Sunday, October 3, 2021

Pulling a Curtain

Okay, JB, I'm up for taking a swing at this comment from September 30th ... specifically this:

"I AM content with the game I'm playing.  I'm not dithering about rule changes and shit anymore."


This is fine and I've no trouble with this position and won't try to dissuade you from it.   But you've made clear with writings on your own blog that the materials provided by AD&D (and by extension, other materials of the period) are sufficient for play.  You're not alone in making statements towards that as a "goal" in play.  I don't disagree; sufficient is what they are.  But sufficient isn't really a positive.  It isn't worth aspiring to and it definitely isn't praiseworthy.

I ask you, and others, to consider the following.

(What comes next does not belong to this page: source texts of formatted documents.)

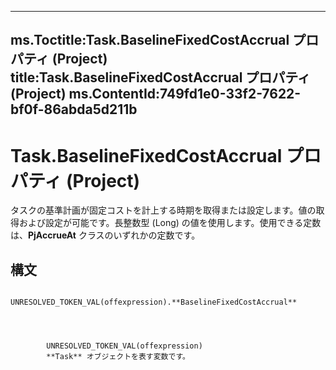 

---
ms.Toctitle:Task.BaselineFixedCostAccrual プロパティ (Project)
title:Task.BaselineFixedCostAccrual プロパティ (Project)
ms.ContentId:749fd1e0-33f2-7622-bf0f-86abda5d211b
---
# Task.BaselineFixedCostAccrual プロパティ (Project)




タスクの基準計画が固定コストを計上する時期を取得または設定します。値の取得および設定が可能です。長整数型 (Long) の値を使用します。使用できる定数は、**PjAccrueAt** クラスのいずれかの定数です。

## 構文

            UNRESOLVED_TOKEN_VAL(offexpression).**BaselineFixedCostAccrual**




            UNRESOLVED_TOKEN_VAL(offexpression)
            **Task** オブジェクトを表す変数です。




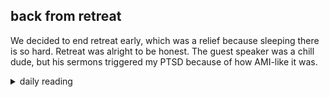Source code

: ## back from retreat

We decided to end retreat early, which was a relief because sleeping there is so hard. Retreat was alright to be honest. The guest speaker was a chill dude, but his sermons triggered my PTSD because of how AMI-like it was.

<details markdown="1">
<summary>daily reading</summary>

| {{ page.date | date: "%B %-d, %Y" }} |
| :-------------: |
| [2 Sam. 12; 2 Cor. 5; Ezek. 19; Ps. 64–65]({% link _Bible/Bible-year-1.md %}) |
| [BC 28; HC 94-98; CD V: Art. 1-3]({% link _three_forms/three-forms-month-2.md %}) |
| [The Nicene Creed](https://threeforms.org/the-nicene-creed/) |

</details>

When the first three books of Advanced D&D were published, TSR and the "original" version of the game were all of five years old.  If you credit the idea of player characters and sequenced adventures existing in the minds of the writers before the actual publication of OD&D, surely it's implausible that those things could have manifested before 1971 ... given this is the year Chainmail became available.  From the writings of that game's creators, we can reasonably argue that the IDEA of D&D had to formulate past the formation of the IDEA of Chainmail.  All told, at best, Gygax's experience at the moment when AD&D was published was all of 8 years.  Given that it probably took at least two years to produce the work, a normal amount for material of this scope, his initial experience was no more than 6 or 7 years.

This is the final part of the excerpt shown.